On January 11, 2018, Judge George Wu of the Central District of California, issued a Tentative Ruling on Defendant Genentech, Inc.’s motion to dismiss Amgen’s DJ Complaint. In the Tentative Ruling, Judge Wu held that “pursuant to the discretion provided by the Declaratory Judgment Act” the court would grant the motion and decline jurisdiction over Amgen’s declaratory judgment action, but stayed its decision pending Judge Sleet’s determination of Amgen’s motion to transfer Genentech’s suit in Delaware to the Central District of California.
In the Tentative Ruling, which has been entered on the docket, Judge Wu discussed the language in the BPCIA, the parties’ exchanges during the patent dance, and the Supreme Court’s ruling in Sandoz Inc. v. Amgen, 137 S.Ct. 1664, 1670 (2017). Judge Wu concluded that “[t]he BPCIA is thus structured so that after the applicant provides notice of commercial marketing, either party can bring suit with respect to any of the leftover patents that were not selected for litigation through the parties’ exchanges and negotiations”, but not the patents that were to be litigated in a “first phase” litigation. Ruling at 4-5. Thus, Judge Wu rejected “Amgen’s argument that it was entitled to bring suit after providing its notice [of commercial marketing] but before completing the rest of the BPCIA’s patent list exchange steps.” Id. at 5. The Court also recognized that “for all intents and purposes” Genentech had filed the “litigation contemplated by the BPCIA in the District of Delaware” that concerned many of the same patents. Id. Therefore, dismissing the Amgen DJ action would “avoid significantly duplicative litigation.” Id.

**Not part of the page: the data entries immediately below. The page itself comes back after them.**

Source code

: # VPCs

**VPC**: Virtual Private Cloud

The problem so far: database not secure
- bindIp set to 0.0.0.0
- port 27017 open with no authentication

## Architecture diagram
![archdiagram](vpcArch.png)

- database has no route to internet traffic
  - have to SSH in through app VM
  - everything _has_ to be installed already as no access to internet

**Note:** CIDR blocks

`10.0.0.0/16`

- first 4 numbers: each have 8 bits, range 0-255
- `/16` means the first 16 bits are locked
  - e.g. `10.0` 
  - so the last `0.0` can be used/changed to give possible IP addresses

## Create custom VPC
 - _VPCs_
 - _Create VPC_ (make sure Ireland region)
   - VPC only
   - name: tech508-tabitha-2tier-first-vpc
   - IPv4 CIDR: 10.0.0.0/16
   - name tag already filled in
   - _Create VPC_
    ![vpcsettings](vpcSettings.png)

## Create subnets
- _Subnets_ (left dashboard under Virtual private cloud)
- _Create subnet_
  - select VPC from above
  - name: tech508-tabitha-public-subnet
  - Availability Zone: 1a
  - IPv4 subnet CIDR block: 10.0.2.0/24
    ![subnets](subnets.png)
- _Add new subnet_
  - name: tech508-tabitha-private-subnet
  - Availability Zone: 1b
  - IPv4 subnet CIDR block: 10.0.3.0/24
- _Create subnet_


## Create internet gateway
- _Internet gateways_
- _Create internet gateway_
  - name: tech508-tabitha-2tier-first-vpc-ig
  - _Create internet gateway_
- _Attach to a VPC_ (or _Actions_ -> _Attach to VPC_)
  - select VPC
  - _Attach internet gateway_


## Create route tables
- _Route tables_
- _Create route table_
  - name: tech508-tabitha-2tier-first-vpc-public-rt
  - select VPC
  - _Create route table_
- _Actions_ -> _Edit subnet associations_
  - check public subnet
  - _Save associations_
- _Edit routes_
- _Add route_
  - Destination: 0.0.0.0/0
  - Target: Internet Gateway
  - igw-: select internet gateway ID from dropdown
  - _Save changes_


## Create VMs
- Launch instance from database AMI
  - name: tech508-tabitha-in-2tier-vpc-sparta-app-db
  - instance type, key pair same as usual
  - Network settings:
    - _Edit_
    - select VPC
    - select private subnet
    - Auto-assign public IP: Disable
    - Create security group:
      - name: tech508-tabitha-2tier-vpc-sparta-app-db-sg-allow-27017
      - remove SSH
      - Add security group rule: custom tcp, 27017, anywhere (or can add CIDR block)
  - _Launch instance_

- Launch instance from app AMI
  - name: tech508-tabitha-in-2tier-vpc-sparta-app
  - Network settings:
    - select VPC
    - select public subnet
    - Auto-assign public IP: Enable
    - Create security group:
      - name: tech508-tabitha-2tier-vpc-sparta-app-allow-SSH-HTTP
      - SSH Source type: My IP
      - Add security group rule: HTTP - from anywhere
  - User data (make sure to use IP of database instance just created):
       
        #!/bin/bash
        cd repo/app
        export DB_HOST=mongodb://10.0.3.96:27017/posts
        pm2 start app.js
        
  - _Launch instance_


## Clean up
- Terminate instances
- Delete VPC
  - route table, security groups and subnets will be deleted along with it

The court stayed issuance of a final order on dismissing Amgen’s DJ complaint pending a determination on the motion to transfer the Delaware case to the Central District of California, and stated that if the case was transferred to California, “some of the Court’s concerns [about hearing Amgen’s DJ case] would be ameliorated.” Id.
Yesterday, Amgen filed a supplemental brief to address whether an applicant may seek declaratory relief pursuant to § 262(l)(9)(A) upon providing its notice of commercial marketing, under the holding in Sandoz and the text of the BPCIA. Amgen argues that its DJ complaint is properly before the Court under Sandoz and that the statutory text of the BPCIA further supports its DJ action.